There is nothing wrong with doing a lift and shift as phase 1. But too many companies stop there and too many “consultants” are just old school net ops guys and that’s all they know.
I said in another post that I was a dev lead for a company that decided to move to AWS. After dealing with “consultants”, realizing how shallow their knowledge was after I started learning about AWS and seeing how much we were paying them, I changed my whole career focus.
I got another job at a small company that was running completely on AWS who needed some “adult supervision”, self demoted to an individual contributor and I’m getting real world AWS experience so I can become an overpaid consultant who actually can consult with developers, devops, and infrastructure departments.
I am "lucky", I think, as my employer has already been through some very painful experiences (and learned nothing, apparently) - and they seem content to let me do whatever the fuck I want, as long as I sufficiently song-and-dance them. And yes, I've made some mistakes along the way. But I've also delivered results I didn't even think were going to be possible when I started. Advice I'd give to people walking this path:
1) You begin in an emergency. Everything is always an emergency. Because production is down. And you will always be wondering why your customers just don't drop you. But do take a moment to establish baseline metrics. Some way to measure how much you're getting, performance-wise, in terms of uptime, records processed, users, customer calls per day, cloud costs. Whatever you can pull out of your ass for minimal effort. Get SOMETHING as a baseline. As you go along, if you miss a deadline, nobody will question you if you can show progress in your metrics against that baseline.
2) The theoretical ideal model web apps may perform radically differently when you start monkeying with the architecture. If the original developers are gone, if the code is more than 5 years old, it may not be feasible to debug the squirrelly behavior you see when you change from a traditional proxy to say, an AWS load balancer. You can burn a shit ton of time trying to troubleshoot things like this. Slapping a band aid on top of 10 years old band aids is not always the right thing to do. But sometimes it's the best approach to delivering results that keep people convinced to fund your effort.
3) even if nobody else in your company has a fucking clue what you're doing, or understands it; document everything.
Get them on the cloud, then they can have the 'option' to start utilizing pure cloud type services, and migrate over.
Just reproducing their current setup on the cloud in many ways makes perfect sense.
Remember that for most companies, IT is just IT - it's an enabler, but not a huge differentiator. What 'works works', and tech change is expensive and risky.
Going to the cloud and shifting paradigms is two big steps, they can be taken one at a time.
But yes - any HN reader would be kind of 'shocked' to walk into almost any company in the world and see how 'high tech' really works.
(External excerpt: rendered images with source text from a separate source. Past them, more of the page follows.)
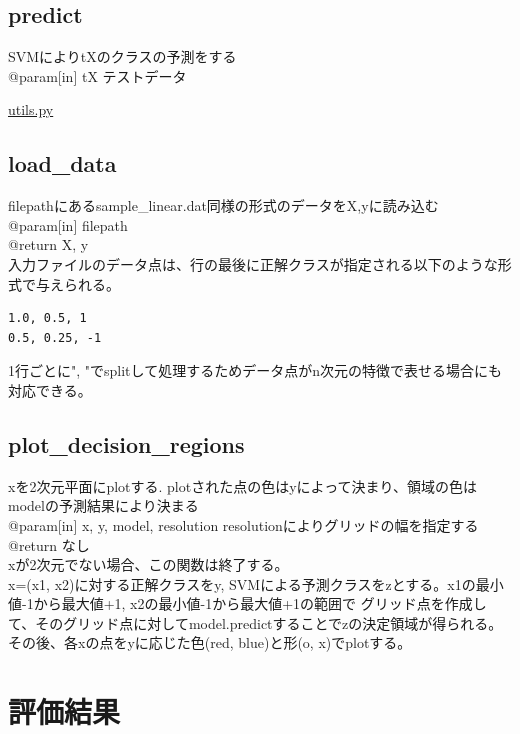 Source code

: \documentclass{jsarticle}
\begin{document}
\subsection*{predict}
SVMによりtXのクラスの予測をする \\
@param[in] tX テストデータ


\underline{utils.py}
\subsection*{load\_data}
filepathにあるsample\_linear.dat同様の形式のデータをX,yに読み込む \\
@param[in] filepath \\
@return X, y \\
入力ファイルのデータ点は、行の最後に正解クラスが指定される以下のような形式で与えられる。
\begin{lstlisting}
1.0, 0.5, 1
0.5, 0.25, -1
\end{lstlisting}
1行ごとに", "でsplitして処理するためデータ点がn次元の特徴で表せる場合にも対応できる。

\subsection*{plot\_decision\_regions}
xを2次元平面にplotする.
plotされた点の色はyによって決まり、領域の色はmodelの予測結果により決まる \\
@param[in] x, y, model, resolution resolutionによりグリッドの幅を指定する \\
@return なし \\
xが2次元でない場合、この関数は終了する。\\
x=(x1, x2)に対する正解クラスをy, SVMによる予測クラスをzとする。x1の最小値-1から最大値+1, x2の最小値-1から最大値+1の範囲で
グリッド点を作成して、そのグリッド点に対してmodel.predictすることでzの決定領域が得られる。\\
その後、各xの点をyに応じた色(red, blue)と形(o, x)でplotする。

\section{評価結果}
\end{document}
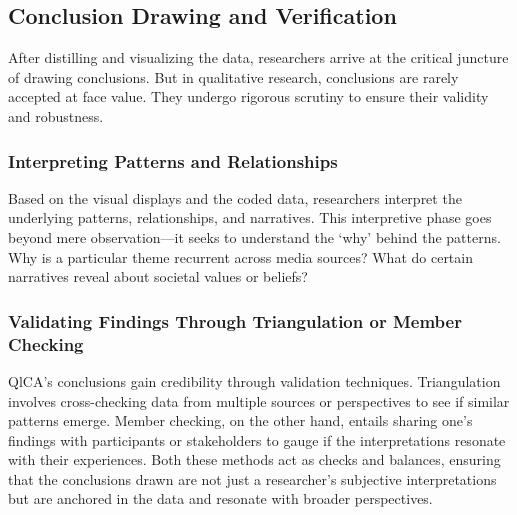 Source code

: \documentclass[
  b5paper]{book}
\begin{document}
\hypertarget{conclusion-drawing-and-verification}{%
\subsection*{Conclusion Drawing and Verification}\label{conclusion-drawing-and-verification}}

After distilling and visualizing the data, researchers arrive at the critical juncture of drawing conclusions. But in qualitative research, conclusions are rarely accepted at face value. They undergo rigorous scrutiny to ensure their validity and robustness.

\hypertarget{interpreting-patterns-and-relationships}{%
\subsubsection*{Interpreting Patterns and Relationships}\label{interpreting-patterns-and-relationships}}

Based on the visual displays and the coded data, researchers interpret the underlying patterns, relationships, and narratives. This interpretive phase goes beyond mere observation---it seeks to understand the `why' behind the patterns. Why is a particular theme recurrent across media sources? What do certain narratives reveal about societal values or beliefs?

\hypertarget{validating-findings-through-triangulation-or-member-checking}{%
\subsubsection*{Validating Findings Through Triangulation or Member Checking}\label{validating-findings-through-triangulation-or-member-checking}}

QlCA's conclusions gain credibility through validation techniques. Triangulation involves cross-checking data from multiple sources or perspectives to see if similar patterns emerge. Member checking, on the other hand, entails sharing one's findings with participants or stakeholders to gauge if the interpretations resonate with their experiences. Both these methods act as checks and balances, ensuring that the conclusions drawn are not just a researcher's subjective interpretations but are anchored in the data and resonate with broader perspectives.
\end{document}
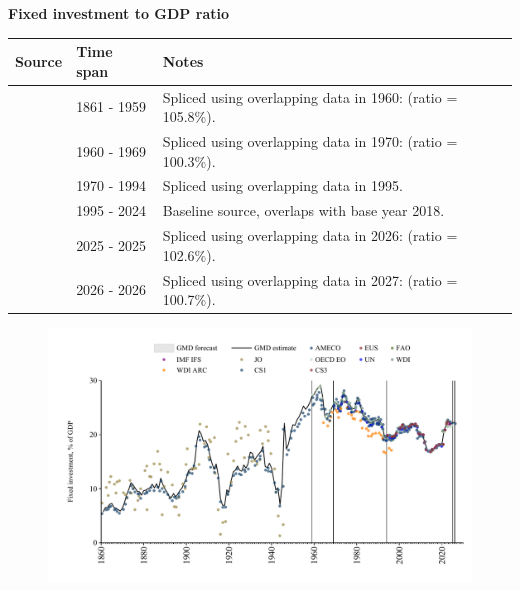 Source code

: \documentclass[12pt,a4paper,landscape]{article}
\begin{document}
\begin{adjustbox}{max totalsize={\paperwidth}{\paperheight},center}
\begin{minipage}[t][\textheight][t]{\textwidth}
\vspace*{0.5cm}
{}
\begin{center}
{\Large\bfseries Fixed investment to GDP ratio}
\end{center}
\vspace{0.5cm}
\begin{table}[H]
\centering
\small
\begin{tabular}{|l|l|l|}
\hline
\textbf{Source} & \textbf{Time span} & \textbf{Notes} \\
\hline
\rowcolor{white}\cite{CS1_ITA}& 1861 - 1959 &Spliced using overlapping data in 1960: (ratio = 105.8\%). \\
\rowcolor{lightgray}\cite{OECD_EO}& 1960 - 1969 &Spliced using overlapping data in 1970: (ratio = 100.3\%). \\
\rowcolor{white}\cite{WDI}& 1970 - 1994 &Spliced using overlapping data in 1995. \\
\rowcolor{lightgray}\cite{EUS}& 1995 - 2024 &Baseline source, overlaps with base year 2018. \\
\rowcolor{white}\cite{OECD_EO}& 2025 - 2025 &Spliced using overlapping data in 2026: (ratio = 102.6\%). \\
\rowcolor{lightgray}\cite{AMECO}& 2026 - 2026 &Spliced using overlapping data in 2027: (ratio = 100.7\%). \\
\hline
\end{tabular}
\end{table}
\begin{figure}[H]
\centering
\includegraphics[width=\textwidth,height=0.6\textheight,keepaspectratio]{graphs/ITA_finv_GDP.pdf}
\end{figure}
\end{minipage}
\end{adjustbox}
\end{document}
It's a valuable lesson in perspective, though.
Legacy apps asummes a certain degree of reliability from the underlaying infrastructure. This assumption falls flat on its face in the cloud. Netflix wouldn't have needed to develop Chaos Monkey if this wasn't the case.
Secondly leap to cloud native never happens because no one wants to take the pain once it works even barely. Any issues can be pushed onto Infrastructure team. It's pure and simple risk avoidance.
Most applications are simply cloned from existing On-Premises Infrastructure because every project have a 2 weeks deadline and every single stakeholder just wants to stick it in. Patterns like Auto-Scaling etc is just a far fetched dream.
Supporting such Infrastructure where every server is a pet trying to survive in a Slaughter House is a deeply painful.